Breast irradiation in combination with breast reconstruction is associated with increased complications. Because of the diminishing threshold for radiotherapy, breast reconstruction irradiation is rising. Our aim was to evaluate factors affecting outcomes in irradiated breast reconstructions.
A review of consecutive patients who underwent mastectomy, radiation, and breast reconstruction was conducted. Patient demographics, operative procedure, breast irradiation timing, and postoperative complications were collected.

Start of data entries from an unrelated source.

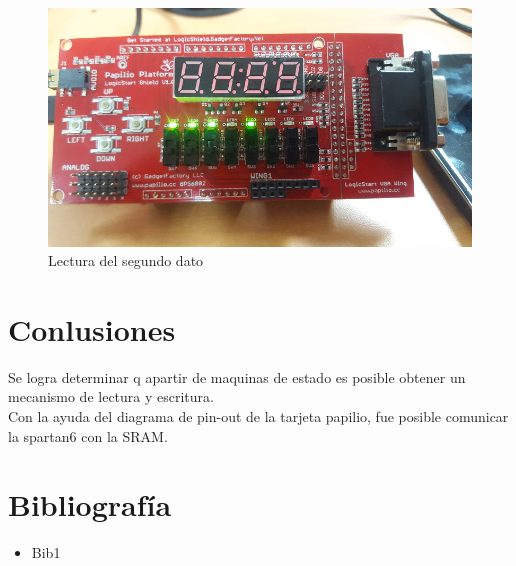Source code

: \documentclass[10pt]{article}
\begin{document}
\begin{figure}[hbtp]
\centering
\includegraphics[width=1\textwidth]{lecturab.jpg}
\caption{Lectura del segundo dato}
\label{lectura_2}
\end{figure}
\pagebreak
\section{Conlusiones}
Se logra determinar q apartir de maquinas de estado es posible obtener un mecanismo de lectura y escritura.\\
Con la ayuda del diagrama de pin-out de la tarjeta papilio, fue posible comunicar la spartan6 con la SRAM.\\
\section{Bibliografía}
\begin{itemize}
\item Bib1
\end{itemize}
\end{document}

One hundred fifty-four patients (157 breast reconstructions) were included with a mean follow-up of 6 years. Average age at reconstruction was 50 years. One hundred nine cases were immediate and 48 cases were delayed. Sixty-eight cases were autologous reconstructions and 89 cases were implant-based. Thirty-seven cases used acellular dermal matrices (ADMs); 60% of cases were radiated before reconstruction and 40% were radiated afterward. Major complications occurred in 43% of patients and minor complications occurred in 17%. The presence of ADM led to an increase in complication rate with a 2.3-fold greater chance of requiring reoperation (P = 0.03). No significant difference in complication rates was associated with presence of hypertension, diabetes, smoking, elevated body mass index, autologous versus implant-based reconstructions, delayed versus immediate reconstructions, and time between radiation and reconstruction.
Radiation after prosthetic reconstruction may produce an increase in failure rates. The use of ADMs in the face of breast irradiation increases the likelihood of a complication requiring reoperation.